Schematic diagram of current and future risk of nonadaptedness (c‐RONA and f‐RONA), presented on a genotype–environment association (GEA) plot, where genotypes are BLUP estimates of population polygenic allele frequency for 17 loci and the environmental predictor is annual mean temperature. c/f‐RONA is the average change in allele frequency required to match our estimated optimum for current environmental conditions. Where RONA is large, we show two possible adaptation strategies; (a) assisted migration indicates the change in environmental conditions required for a population to match a genotype–environment optimum. This could take the form of a translocation of individuals to a location with a more suitable climate (e.g., a higher elevation). (b) Assisted gene flow (which in small populations is equivalent to genetic rescue) proposes movement of genetic material from a donor population with allele frequencies predicted to be better suited to the environmental conditions at the focal population. We show that the allele frequency change is likely to be larger under an example future climate scenario of 1°C warming. Blue and red bands indicate suitable candidate donor populations for assisted gene flow under current and future scenarios, respectively
Conservation prioritization
We compared the magnitude of c‐RONA across dwarf birch populations with the Shapley index (Haake et al., 2007). The Shapley index prioritizes populations based on evolutionary isolation and contribution to overall diversity based on pairwise differentiation. Several similar metrics are widely used for conservation management (Collen et al., 2011; Gumbs, Gray, Wearn, & Owen, 2018; Jetz et al., 2014). Here, we used the method outlined in Volkmann et al. (2014), which maximizes within‐species genetic diversity using a network approach implemented in NeighborNet (Bryant & Moulton, 2004; Huson & Bryant, 2006). We used linear regression to test for a relationship between absolute c‐RONA values and the Shapley index for neutral and adaptive loci.

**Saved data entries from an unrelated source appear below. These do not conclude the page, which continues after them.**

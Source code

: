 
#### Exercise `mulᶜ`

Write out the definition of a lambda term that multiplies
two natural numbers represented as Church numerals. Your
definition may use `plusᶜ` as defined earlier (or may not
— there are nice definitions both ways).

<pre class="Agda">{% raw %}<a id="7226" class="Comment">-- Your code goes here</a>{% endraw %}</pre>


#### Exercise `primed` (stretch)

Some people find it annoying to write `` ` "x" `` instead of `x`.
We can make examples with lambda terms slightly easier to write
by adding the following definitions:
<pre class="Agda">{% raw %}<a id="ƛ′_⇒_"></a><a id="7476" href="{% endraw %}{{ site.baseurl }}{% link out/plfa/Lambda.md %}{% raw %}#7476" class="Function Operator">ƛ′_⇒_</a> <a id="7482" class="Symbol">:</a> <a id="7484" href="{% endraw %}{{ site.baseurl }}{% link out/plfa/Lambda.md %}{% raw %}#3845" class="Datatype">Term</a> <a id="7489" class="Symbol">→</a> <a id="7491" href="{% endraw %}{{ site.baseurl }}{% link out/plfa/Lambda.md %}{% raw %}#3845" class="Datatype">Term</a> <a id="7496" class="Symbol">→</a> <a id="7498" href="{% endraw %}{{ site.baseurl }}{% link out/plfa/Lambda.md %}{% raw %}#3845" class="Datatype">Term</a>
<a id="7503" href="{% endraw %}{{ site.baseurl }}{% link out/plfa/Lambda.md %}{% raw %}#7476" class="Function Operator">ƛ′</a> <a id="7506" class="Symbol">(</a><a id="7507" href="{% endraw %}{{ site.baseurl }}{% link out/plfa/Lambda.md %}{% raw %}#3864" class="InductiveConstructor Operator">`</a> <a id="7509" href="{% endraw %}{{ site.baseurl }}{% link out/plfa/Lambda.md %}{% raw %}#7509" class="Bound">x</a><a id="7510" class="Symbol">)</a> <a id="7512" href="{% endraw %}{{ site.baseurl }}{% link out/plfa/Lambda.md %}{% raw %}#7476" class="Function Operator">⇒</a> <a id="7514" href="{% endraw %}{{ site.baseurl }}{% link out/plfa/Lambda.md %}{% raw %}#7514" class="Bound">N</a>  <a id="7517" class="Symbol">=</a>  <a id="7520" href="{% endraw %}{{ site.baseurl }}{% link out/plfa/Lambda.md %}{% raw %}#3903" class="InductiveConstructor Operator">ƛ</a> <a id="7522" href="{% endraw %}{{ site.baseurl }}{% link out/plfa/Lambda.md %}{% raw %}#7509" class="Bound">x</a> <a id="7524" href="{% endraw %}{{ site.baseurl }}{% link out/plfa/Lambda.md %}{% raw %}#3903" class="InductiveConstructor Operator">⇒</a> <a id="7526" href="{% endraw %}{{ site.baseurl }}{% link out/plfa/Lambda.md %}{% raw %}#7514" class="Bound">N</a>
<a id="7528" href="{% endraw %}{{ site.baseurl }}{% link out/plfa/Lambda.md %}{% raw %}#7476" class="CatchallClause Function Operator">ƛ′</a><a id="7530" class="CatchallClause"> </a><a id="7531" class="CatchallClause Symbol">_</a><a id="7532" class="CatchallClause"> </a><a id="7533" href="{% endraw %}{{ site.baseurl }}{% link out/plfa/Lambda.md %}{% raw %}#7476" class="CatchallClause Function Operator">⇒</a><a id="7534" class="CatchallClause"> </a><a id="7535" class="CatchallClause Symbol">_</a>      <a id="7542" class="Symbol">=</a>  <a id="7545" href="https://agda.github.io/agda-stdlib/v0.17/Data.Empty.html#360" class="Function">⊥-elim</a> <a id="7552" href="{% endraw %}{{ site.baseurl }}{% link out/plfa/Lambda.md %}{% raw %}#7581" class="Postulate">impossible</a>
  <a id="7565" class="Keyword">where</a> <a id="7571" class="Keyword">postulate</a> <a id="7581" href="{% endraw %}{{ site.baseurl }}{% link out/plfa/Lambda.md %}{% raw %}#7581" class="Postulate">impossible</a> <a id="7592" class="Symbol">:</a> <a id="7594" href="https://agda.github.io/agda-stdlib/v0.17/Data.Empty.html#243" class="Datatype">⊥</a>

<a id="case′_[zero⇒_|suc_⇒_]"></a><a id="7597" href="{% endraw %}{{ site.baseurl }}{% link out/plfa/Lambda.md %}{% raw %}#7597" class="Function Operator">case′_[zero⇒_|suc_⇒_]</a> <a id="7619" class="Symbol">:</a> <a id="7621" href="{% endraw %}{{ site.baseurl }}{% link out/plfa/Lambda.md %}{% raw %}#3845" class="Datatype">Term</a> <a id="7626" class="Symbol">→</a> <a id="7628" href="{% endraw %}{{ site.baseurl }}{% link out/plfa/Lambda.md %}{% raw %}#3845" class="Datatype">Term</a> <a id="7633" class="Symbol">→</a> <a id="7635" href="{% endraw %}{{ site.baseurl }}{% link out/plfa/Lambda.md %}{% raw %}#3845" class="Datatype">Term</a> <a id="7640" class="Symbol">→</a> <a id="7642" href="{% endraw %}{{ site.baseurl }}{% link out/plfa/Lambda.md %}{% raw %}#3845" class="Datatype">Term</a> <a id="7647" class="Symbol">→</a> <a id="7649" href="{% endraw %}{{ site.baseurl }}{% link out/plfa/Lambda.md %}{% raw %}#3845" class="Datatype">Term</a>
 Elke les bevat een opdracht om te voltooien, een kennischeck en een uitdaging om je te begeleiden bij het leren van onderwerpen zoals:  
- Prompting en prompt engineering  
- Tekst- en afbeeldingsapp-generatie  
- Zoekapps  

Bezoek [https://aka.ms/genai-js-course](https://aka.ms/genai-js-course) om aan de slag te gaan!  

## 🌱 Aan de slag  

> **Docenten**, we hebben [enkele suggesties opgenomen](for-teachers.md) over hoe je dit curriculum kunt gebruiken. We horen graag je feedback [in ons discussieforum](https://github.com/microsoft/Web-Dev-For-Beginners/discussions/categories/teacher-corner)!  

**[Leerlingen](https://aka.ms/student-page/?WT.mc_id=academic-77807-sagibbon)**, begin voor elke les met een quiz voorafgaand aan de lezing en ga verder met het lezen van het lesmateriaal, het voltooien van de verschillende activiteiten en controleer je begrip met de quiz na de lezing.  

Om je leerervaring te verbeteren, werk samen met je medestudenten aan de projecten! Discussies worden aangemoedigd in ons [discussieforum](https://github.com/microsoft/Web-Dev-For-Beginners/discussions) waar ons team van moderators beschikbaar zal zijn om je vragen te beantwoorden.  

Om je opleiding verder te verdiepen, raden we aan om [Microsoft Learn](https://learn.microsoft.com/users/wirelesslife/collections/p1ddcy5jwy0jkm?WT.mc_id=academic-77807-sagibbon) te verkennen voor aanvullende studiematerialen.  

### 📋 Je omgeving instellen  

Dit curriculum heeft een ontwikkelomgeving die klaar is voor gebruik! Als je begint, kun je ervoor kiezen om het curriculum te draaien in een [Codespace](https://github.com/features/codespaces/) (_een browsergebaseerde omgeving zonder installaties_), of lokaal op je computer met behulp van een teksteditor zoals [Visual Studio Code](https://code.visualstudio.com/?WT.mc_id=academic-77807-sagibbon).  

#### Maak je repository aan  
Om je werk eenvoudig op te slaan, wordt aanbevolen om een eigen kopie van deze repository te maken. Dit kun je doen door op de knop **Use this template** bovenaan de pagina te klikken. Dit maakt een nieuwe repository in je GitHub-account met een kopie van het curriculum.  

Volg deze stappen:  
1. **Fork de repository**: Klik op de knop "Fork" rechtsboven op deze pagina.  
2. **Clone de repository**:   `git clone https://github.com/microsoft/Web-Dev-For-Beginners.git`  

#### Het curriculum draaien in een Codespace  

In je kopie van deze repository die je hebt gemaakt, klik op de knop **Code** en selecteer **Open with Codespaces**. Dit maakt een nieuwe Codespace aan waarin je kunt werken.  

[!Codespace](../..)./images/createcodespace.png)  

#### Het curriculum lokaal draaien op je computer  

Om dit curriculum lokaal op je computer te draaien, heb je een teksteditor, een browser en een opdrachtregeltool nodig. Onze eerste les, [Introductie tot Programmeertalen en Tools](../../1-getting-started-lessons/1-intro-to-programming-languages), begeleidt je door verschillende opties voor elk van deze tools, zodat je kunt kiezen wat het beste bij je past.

Simulated assisted gene flow
For each environmental variable, and for each population in the study, we identified the population most appropriate for AGF based on the match between the local environment and the sum of fβ. Where several suitable populations were identified within the confidence interval of our regression, we selected the location geographically closest to the recipient population, since there could be local adaptation to undetected environmental variables (cf. Boshier et al., 2015).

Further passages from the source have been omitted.